Now, back to that autonomous auto. “This is not a remote-control driven car,” Valencia explained. “These are data-driven machines, reacting to sensors that are out in the environment. Those cars will see miles ahead and know the weather, accidents, and people driving on the road. There will be connections from them to everything else — including healthcare,” Valencia described.

Consider the healthcare network in light of the autonomous car metaphor. There are many nodes in the healthcare network: inpatient hospital, outpatient surgery, clinics, mobile vans going to schools and senior centers, nurses in Ubers and Lyfts delivering immunizations, and peoples’ homes. “Everything always needs to be connected in a secure way, constantly [sensing and] understanding the person, the patient, and what tools to give them to take care of the condition,” and also anticipate future health issues, Tas riffed.

In the healthcare context, this is the capability of being “always on,” always connected, always reacting to data emanating via sensor technology which may be on you — or inside of you, like a smarter pacemaker or smart pill. It’s the ambient nature of the technology that’s critically important, Tas asserted.

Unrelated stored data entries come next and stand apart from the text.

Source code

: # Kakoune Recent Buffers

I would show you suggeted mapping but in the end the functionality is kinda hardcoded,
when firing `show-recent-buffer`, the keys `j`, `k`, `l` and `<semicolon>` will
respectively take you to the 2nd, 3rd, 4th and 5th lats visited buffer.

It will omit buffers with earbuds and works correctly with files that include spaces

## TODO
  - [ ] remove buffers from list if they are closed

He raised a discussion we had earlier this year at CES 2017 about Philips’ work with Mercedes, the luxury auto manufacturer. Philips is collaborating with the car company on a wellness concept: the car would sense that the driver is stressed and coach him/her to relax. The dashboard would show both the car’s indicators as well as the driver’s clinical indicators — your personal health gauge. Then the car seat would proceed to massage your back, and perhaps prevent you from starting up the engine until your stress level abated. The car might also sense that the driver, who has Type 2 diabetes, has arrhythmia and then automatically drives to the closest hospital for a cardiac check.

The over-arching driver for this vision is value-based care. Both Philips and Qualcomm Life work globally with Ministers of Health, CEOs of large pharmaceutical manufacturers, academic medical centers, community hospitals, and other healthcare players. The January 2017 meeting of the World Economic Forum featured a discussion on value-based healthcare Valencia said, recognizing that realizing value-for-money in healthcare delivery is a worldwide phenomenon in and beyond the U.S.

Health Populi’s Hot Points: Value-based payment cannot be addressed without attending to population health: a major theme at HIMSS 2017. I contend that you cannot “do” population health without the goal of helping people adopt and sustain behavior change; otherwise, it’s an exercise in data play and not meaningful healthcare engagement that drives toward the Triple Aim of improving healthcare for people, boosting public health, and reducing per capita costs.

While we are not nearly at the smartly networked, autonomous vehicle era of healthcare, many innovators at HIMSS 2017 are developing the building blocks to getting there. The best of them are focusing on the patient and consumer underpinned by user-centered design and a ruthless focus on peoples’ values and their social determinants of health (the topic of my HIMSS talk on Social Health IT tomorrow 21 Feb. at 830 am – see you in Room W307A!).

“This is design that keeps people healthy,” Tas wrote in his blog on the hospital of the future. “We will need to reimagine our physical spaces — both from a technology as well as a design perspective.”